Extracted material Start Marker

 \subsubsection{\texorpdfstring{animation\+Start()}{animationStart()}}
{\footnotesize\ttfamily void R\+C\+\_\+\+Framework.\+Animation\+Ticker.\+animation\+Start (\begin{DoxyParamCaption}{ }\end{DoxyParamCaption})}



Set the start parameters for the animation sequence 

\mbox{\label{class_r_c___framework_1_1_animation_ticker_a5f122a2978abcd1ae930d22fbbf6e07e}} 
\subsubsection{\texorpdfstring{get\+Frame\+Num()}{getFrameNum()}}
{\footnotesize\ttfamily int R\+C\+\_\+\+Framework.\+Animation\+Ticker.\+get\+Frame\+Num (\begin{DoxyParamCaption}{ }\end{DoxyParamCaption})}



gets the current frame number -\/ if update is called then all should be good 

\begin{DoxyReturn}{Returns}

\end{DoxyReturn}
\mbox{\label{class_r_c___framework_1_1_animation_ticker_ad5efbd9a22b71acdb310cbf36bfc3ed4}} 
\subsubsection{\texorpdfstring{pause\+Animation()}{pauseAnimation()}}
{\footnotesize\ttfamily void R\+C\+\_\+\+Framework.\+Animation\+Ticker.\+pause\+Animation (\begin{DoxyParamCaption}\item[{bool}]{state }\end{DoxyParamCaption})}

Extracted material End Marker
Extracted material Start Marker

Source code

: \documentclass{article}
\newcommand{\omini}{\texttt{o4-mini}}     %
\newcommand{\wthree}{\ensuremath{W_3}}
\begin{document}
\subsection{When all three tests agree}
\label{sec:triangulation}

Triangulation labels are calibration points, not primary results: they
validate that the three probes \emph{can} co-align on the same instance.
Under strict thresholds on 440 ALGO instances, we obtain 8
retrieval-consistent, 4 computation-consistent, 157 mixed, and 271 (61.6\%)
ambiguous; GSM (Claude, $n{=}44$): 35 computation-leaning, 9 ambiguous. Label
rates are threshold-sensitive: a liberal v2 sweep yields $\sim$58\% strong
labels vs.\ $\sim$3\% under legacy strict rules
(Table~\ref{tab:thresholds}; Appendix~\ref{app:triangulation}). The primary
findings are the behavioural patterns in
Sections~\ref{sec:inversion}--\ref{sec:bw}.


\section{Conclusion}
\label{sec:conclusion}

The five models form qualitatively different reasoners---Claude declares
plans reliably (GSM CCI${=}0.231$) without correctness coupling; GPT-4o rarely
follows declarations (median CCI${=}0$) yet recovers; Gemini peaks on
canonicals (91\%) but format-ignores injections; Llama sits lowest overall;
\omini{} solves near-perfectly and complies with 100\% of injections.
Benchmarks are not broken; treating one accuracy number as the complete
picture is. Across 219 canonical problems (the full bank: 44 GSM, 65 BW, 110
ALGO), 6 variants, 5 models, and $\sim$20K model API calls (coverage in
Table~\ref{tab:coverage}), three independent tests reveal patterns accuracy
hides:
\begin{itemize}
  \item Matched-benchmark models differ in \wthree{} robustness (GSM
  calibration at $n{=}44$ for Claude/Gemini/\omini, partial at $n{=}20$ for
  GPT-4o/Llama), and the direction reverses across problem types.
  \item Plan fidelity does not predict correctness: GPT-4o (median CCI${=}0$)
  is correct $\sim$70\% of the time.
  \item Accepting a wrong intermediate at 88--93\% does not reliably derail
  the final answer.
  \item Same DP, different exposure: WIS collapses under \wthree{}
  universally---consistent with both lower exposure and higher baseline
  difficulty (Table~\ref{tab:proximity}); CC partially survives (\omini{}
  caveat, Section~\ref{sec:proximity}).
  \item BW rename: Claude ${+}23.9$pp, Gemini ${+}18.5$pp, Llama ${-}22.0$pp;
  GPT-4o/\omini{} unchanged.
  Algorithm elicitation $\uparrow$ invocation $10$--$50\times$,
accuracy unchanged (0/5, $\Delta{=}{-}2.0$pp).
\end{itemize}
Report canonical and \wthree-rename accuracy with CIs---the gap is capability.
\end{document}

Extracted material End Marker

* [What you are asked to do] Pull every line containing the word "thresholds" out of the material and copy it.

* [Exercise answer]
Under strict thresholds on 440 ALGO instances, we obtain 8
(Table~\ref{tab:thresholds}; Appendix~\ref{app:triangulation}). The primary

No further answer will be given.